■ **Task objective**
Reproduce, character for character, the lines below from the first through the one with "3. 使用按名称装配时（by". Leave pictures out.

(Dataset entries)
*** Begin section ***
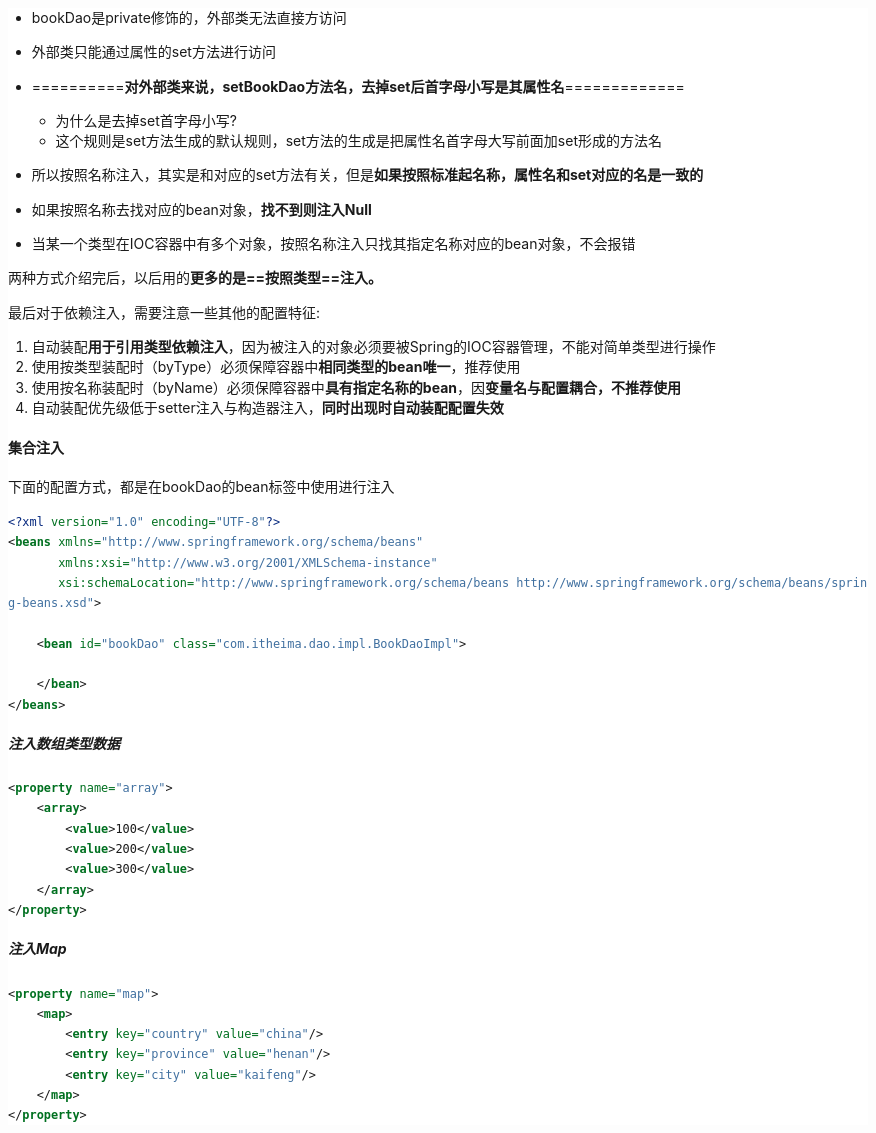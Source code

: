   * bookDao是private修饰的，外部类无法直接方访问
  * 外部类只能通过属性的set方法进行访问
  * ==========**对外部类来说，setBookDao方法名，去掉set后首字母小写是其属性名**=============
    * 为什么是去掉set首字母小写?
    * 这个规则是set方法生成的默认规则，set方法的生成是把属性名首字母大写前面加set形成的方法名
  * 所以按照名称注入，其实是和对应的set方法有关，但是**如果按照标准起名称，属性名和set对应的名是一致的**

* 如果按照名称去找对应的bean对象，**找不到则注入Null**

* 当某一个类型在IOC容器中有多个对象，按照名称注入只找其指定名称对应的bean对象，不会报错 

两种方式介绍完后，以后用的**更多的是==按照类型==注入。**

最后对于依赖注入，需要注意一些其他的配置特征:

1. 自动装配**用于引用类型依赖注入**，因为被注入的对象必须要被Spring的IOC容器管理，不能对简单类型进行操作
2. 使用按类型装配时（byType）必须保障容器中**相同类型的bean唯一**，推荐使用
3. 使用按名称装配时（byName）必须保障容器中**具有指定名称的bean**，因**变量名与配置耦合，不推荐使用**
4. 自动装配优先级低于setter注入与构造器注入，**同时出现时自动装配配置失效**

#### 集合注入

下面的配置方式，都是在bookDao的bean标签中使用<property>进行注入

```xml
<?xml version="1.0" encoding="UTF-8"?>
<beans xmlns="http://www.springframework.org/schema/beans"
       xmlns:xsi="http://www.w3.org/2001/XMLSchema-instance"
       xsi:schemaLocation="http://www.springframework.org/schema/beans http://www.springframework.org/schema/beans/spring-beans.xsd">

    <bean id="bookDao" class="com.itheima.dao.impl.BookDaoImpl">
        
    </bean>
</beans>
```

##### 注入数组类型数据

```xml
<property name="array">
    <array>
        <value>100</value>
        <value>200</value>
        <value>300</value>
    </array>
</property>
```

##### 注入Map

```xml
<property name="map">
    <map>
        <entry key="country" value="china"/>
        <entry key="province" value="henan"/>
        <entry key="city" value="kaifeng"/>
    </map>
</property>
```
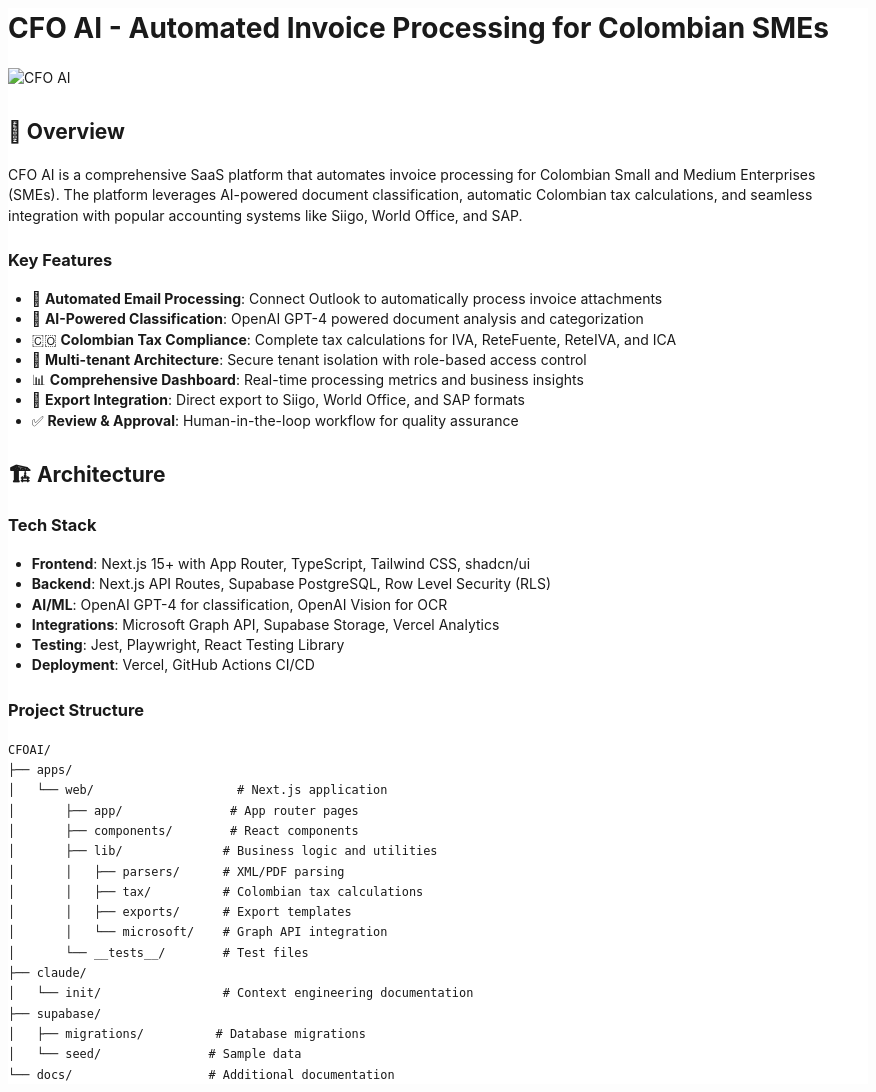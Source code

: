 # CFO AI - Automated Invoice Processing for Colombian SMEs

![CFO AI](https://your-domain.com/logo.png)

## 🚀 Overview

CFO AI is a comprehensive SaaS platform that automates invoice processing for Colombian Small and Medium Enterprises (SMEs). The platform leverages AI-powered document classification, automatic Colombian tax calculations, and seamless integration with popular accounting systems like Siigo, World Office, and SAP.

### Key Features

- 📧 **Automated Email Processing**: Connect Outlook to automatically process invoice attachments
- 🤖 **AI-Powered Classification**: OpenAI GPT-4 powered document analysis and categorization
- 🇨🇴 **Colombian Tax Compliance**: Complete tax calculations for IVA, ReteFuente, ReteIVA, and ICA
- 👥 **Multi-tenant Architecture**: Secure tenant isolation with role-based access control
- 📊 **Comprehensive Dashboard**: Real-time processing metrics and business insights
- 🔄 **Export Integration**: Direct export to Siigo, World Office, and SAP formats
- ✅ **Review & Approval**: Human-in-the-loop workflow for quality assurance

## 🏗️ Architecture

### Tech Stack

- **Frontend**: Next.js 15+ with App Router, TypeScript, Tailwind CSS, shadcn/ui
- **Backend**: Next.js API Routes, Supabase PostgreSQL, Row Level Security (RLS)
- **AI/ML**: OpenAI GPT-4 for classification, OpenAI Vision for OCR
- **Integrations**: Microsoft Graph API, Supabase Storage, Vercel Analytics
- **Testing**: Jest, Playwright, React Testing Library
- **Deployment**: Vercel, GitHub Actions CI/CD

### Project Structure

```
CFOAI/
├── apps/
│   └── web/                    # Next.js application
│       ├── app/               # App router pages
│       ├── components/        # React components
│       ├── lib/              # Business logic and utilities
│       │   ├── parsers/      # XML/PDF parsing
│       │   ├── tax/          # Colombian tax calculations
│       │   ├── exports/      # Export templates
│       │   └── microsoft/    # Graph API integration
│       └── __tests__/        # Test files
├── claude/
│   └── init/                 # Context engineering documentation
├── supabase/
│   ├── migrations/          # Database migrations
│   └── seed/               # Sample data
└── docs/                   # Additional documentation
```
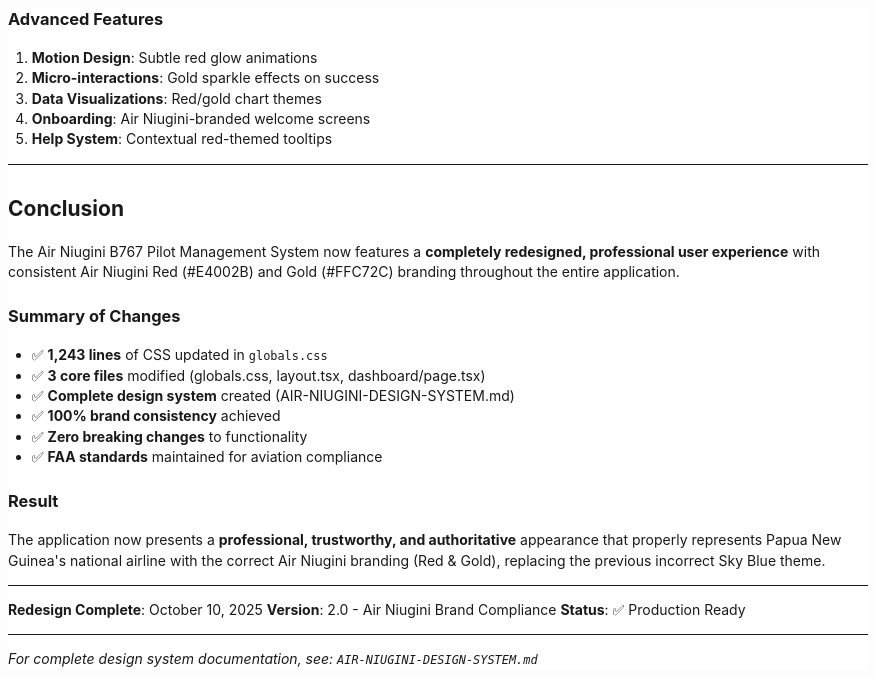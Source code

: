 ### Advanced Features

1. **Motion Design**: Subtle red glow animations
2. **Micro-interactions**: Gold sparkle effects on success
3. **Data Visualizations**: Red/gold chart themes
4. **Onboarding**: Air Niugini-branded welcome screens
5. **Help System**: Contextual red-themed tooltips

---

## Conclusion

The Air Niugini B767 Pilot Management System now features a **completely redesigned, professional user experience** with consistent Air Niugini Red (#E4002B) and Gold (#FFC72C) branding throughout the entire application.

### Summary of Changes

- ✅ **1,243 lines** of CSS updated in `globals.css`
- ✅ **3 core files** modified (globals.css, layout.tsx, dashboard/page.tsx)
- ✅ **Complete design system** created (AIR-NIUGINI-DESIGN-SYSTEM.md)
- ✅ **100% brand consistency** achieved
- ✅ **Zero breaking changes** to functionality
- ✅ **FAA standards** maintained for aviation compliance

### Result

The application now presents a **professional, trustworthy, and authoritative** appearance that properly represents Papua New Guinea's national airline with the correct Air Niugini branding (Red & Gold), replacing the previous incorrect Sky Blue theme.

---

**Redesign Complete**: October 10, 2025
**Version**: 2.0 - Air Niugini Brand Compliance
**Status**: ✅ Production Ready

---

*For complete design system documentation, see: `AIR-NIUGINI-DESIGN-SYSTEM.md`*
*** End section ***
■ **Answer to this problem**
Source code

:   * bookDao是private修饰的，外部类无法直接方访问
  * 外部类只能通过属性的set方法进行访问
  * ==========**对外部类来说，setBookDao方法名，去掉set后首字母小写是其属性名**=============
    * 为什么是去掉set首字母小写?
    * 这个规则是set方法生成的默认规则，set方法的生成是把属性名首字母大写前面加set形成的方法名
  * 所以按照名称注入，其实是和对应的set方法有关，但是**如果按照标准起名称，属性名和set对应的名是一致的**

* 如果按照名称去找对应的bean对象，**找不到则注入Null**

* 当某一个类型在IOC容器中有多个对象，按照名称注入只找其指定名称对应的bean对象，不会报错 

两种方式介绍完后，以后用的**更多的是==按照类型==注入。**

最后对于依赖注入，需要注意一些其他的配置特征:

1. 自动装配**用于引用类型依赖注入**，因为被注入的对象必须要被Spring的IOC容器管理，不能对简单类型进行操作
2. 使用按类型装配时（byType）必须保障容器中**相同类型的bean唯一**，推荐使用
3. 使用按名称装配时（byName）必须保障容器中**具有指定名称的bean**，因**变量名与配置耦合，不推荐使用**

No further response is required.